15 Mar 2024 | Yueqian Wang, Xiaojun Meng, Jianxin Liang, Yuxuan Wang, Qun Liu, and Dongyan Zhao
HawkEye is a video-text large language model (LLM) designed to perform temporal video grounding in a fully text-to-text manner. The paper introduces HawkEye, one of the first video-text LLMs capable of temporal video grounding. To train HawkEye, the authors construct InternVid-G, a large-scale video-text corpus with segment-level captions and negative spans. They introduce two new time-aware training objectives for video-text LLMs and propose a coarse-grained method for representing video segments, which is more robust and easier for LLMs to learn and follow than other alternatives.
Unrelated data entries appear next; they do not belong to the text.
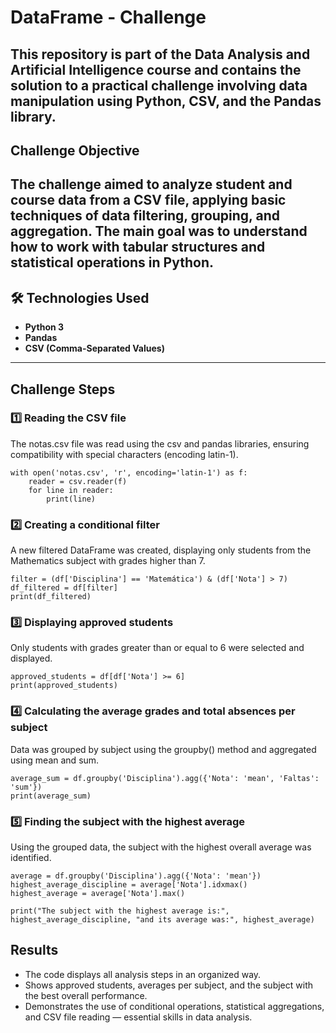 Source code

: # DataFrame - Challenge

This repository is part of the Data Analysis and Artificial Intelligence course and contains the solution to a practical challenge involving data manipulation using Python, CSV, and the Pandas library.
---

## Challenge Objective

The challenge aimed to analyze student and course data from a CSV file, applying basic techniques of data filtering, grouping, and aggregation.
The main goal was to understand how to work with tabular structures and statistical operations in Python.
---

## 🛠 Technologies Used

- **Python 3**
- **Pandas**
- **CSV (Comma-Separated Values)**

---

## Challenge Steps

### 1️⃣ Reading the CSV file

The notas.csv file was read using the csv and pandas libraries, ensuring compatibility with special characters (encoding latin-1).

```
with open('notas.csv', 'r', encoding='latin-1') as f:
    reader = csv.reader(f)
    for line in reader:
        print(line)
```

### 2️⃣ Creating a conditional filter

A new filtered DataFrame was created, displaying only students from the Mathematics subject with grades higher than 7.

```
filter = (df['Disciplina'] == 'Matemática') & (df['Nota'] > 7)
df_filtered = df[filter]
print(df_filtered)
```

### 3️⃣ Displaying approved students

Only students with grades greater than or equal to 6 were selected and displayed.

```
approved_students = df[df['Nota'] >= 6]
print(approved_students)
```

### 4️⃣ Calculating the average grades and total absences per subject

Data was grouped by subject using the groupby() method and aggregated using mean and sum.

```
average_sum = df.groupby('Disciplina').agg({'Nota': 'mean', 'Faltas': 'sum'})
print(average_sum)
```

### 5️⃣ Finding the subject with the highest average

Using the grouped data, the subject with the highest overall average was identified.

```
average = df.groupby('Disciplina').agg({'Nota': 'mean'})
highest_average_discipline = average['Nota'].idxmax()
highest_average = average['Nota'].max()

print("The subject with the highest average is:", highest_average_discipline, "and its average was:", highest_average)
```

## Results

- The code displays all analysis steps in an organized way.
- Shows approved students, averages per subject, and the subject with the best overall performance.
- Demonstrates the use of conditional operations, statistical aggregations, and CSV file reading — essential skills in data analysis.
Extensive experiments show that HawkEye performs better at temporal video grounding and is comparable to existing video-text LLMs on other video-text tasks, demonstrating its superior video-text multimodal understanding abilities.
The paper also explores the challenges of temporal video grounding, where existing LLMs perform poorly. The authors propose a coarse-grained representation method for video segments, which categorizes segments into four classes: "beginning", "middle", "end", and "throughout". This method allows LLMs to refer to video segments in a more general way, making it easier for them to learn and follow. The authors also propose a recursive grounding technique, which enables the model to represent shorter video segments through multiple rounds of judgment.
The training process involves using the stage 2 checkpoint of VideoChat2 and modifying the instruction tuning data. The authors add two time-aware tasks based on InternVid-G: temporal video grounding and video segment captioning. The temporal video grounding task is formatted as a multiple-choice question answering task, where the model is asked to choose one of four temporal statements. The video input is cropped to include the targeted video segment, which helps the model learn to locate the segment in the video.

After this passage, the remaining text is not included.